SoulCycle, having made its two remaining founders $90m fortunes, has now expanded across the Atlantic to London: but there were plenty of home-grown competitors already here. Some of the best known include Psycle (party atmosphere), 1Rebel (luxury changing rooms) and Pure Ride (input from Olympic cyclist Sir Chris Hoy).

The first super-spin workout in London, however, was Boom Cycle. Started in 2011 by American indoor-cycle enthusiast Hilary Rowland and her husband Rob, Boom now has four locations including its new flagship centre at Battersea Power Station. Boom Cycle focuses especially hard on its atmosphere and music: the company has a dedicated Director of Music, former DJ Marcus James.

All the cycle workouts generally seek to fit into the category of High Intensity Interval Training (HIIT). The idea with HIIT is that people do short periods of all-out work followed by brief spells of active rest to make the body work harder than it does during ordinary cardio training conducted at a steady rate. A given amount of time doing HIIT, goes the theory, will do you more good than the same time spent steadily running, cycling, swimming or what have you. Another advantage for cycling as opposed to running is that it’s low-impact: you don’t subject your joints to sudden and potentially damaging shocks.
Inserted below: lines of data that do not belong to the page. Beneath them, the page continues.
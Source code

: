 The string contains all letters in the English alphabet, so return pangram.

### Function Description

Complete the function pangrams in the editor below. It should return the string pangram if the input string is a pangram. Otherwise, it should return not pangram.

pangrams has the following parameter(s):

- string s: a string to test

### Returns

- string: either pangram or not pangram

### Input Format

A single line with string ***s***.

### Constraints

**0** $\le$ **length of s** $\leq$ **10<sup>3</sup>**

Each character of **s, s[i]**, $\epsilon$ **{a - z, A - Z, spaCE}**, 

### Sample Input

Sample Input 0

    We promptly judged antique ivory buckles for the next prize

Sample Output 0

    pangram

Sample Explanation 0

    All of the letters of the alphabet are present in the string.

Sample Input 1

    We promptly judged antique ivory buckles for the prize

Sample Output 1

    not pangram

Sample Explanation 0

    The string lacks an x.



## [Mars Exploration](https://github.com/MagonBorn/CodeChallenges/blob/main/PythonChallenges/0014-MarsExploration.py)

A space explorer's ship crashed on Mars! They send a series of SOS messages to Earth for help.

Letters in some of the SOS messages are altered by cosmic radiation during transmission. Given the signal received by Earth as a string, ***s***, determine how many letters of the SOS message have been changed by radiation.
The tendency of cycling to leave the core and upper body untouched is dealt with by various different methods in the various super-spin classes, but most of them use hand weights and a lot of upper-body moves as part of the workout. Boom Cycle, for example, offers a choice of different hand weights stored under each saddle for use during the class.
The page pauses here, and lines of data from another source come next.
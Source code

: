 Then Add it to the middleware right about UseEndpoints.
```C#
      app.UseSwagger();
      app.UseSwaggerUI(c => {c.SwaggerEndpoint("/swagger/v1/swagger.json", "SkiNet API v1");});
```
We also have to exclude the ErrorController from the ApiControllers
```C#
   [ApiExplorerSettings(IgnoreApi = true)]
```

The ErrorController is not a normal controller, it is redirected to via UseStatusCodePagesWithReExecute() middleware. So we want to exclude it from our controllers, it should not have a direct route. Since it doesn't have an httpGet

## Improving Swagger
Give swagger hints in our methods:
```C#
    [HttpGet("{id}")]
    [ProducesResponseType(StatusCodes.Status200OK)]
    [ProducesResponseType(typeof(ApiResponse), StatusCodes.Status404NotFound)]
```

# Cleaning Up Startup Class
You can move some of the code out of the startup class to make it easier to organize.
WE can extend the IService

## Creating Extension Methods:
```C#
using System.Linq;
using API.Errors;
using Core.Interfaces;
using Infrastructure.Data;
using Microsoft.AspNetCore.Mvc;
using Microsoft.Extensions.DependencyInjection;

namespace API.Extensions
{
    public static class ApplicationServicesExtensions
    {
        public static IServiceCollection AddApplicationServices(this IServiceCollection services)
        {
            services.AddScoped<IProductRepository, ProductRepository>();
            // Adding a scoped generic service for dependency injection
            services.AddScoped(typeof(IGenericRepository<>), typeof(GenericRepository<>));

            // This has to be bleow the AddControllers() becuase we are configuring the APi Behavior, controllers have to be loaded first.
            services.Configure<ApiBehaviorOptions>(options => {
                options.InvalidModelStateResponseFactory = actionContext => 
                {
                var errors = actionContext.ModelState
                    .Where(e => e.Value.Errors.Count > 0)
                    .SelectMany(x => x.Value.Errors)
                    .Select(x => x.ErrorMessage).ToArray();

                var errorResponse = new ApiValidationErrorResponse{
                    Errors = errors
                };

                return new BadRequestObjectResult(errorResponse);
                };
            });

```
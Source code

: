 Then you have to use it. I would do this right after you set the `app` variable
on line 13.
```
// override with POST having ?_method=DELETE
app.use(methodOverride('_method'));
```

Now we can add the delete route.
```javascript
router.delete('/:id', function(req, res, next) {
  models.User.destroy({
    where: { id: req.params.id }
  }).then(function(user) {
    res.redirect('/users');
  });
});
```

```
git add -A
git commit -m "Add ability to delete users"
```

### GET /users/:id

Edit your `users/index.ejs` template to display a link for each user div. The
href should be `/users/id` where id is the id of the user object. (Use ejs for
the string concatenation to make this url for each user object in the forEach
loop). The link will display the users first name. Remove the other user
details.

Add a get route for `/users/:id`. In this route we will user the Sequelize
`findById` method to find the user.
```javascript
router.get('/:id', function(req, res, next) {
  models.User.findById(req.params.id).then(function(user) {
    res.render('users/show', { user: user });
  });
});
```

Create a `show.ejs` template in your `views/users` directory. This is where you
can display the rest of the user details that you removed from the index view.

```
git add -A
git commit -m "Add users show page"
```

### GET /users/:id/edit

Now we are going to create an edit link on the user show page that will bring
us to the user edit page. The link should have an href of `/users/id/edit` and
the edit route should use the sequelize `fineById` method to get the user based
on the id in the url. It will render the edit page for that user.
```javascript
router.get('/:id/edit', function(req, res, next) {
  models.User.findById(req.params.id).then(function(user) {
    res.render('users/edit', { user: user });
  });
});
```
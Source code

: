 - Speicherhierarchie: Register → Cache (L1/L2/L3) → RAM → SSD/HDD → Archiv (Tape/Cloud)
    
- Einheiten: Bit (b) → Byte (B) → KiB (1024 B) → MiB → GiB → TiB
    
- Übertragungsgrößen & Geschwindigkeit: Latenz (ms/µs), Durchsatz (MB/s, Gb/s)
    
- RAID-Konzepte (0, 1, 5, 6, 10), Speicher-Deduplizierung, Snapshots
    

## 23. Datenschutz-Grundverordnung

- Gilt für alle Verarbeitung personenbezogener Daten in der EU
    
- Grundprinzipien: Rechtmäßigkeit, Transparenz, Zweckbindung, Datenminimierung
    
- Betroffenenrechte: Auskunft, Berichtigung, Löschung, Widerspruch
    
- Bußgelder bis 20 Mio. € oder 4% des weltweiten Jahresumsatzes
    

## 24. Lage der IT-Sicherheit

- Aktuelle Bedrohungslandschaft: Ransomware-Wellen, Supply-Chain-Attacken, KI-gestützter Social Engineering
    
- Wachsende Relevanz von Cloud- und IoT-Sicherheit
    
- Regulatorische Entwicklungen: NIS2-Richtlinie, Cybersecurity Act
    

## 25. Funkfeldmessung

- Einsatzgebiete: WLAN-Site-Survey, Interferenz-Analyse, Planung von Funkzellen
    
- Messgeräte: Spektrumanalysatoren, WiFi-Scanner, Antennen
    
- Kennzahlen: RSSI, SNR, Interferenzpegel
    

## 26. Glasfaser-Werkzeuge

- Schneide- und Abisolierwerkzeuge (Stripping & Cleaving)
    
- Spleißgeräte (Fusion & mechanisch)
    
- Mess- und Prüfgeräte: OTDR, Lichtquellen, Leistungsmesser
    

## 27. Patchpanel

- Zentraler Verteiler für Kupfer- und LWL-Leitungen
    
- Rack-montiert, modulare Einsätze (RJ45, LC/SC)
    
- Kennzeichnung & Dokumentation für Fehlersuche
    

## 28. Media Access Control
Critics suggest that the spin classes are expensive, and indeed most of them do cost £20 or more for a session on a pay-as-you-go basis. However for serious enthusiasts who want to spin several times a week there are monthly payment options, not usually much more expensive than higher-end gym memberships, which can bring the cost per session down.

For a lot of people, the music- and endorphin-powered HIIT hit of a spin class will be more fun, do more good and cost no more than similar amounts of time spent comparatively boringly on the treadmill in a normal gym.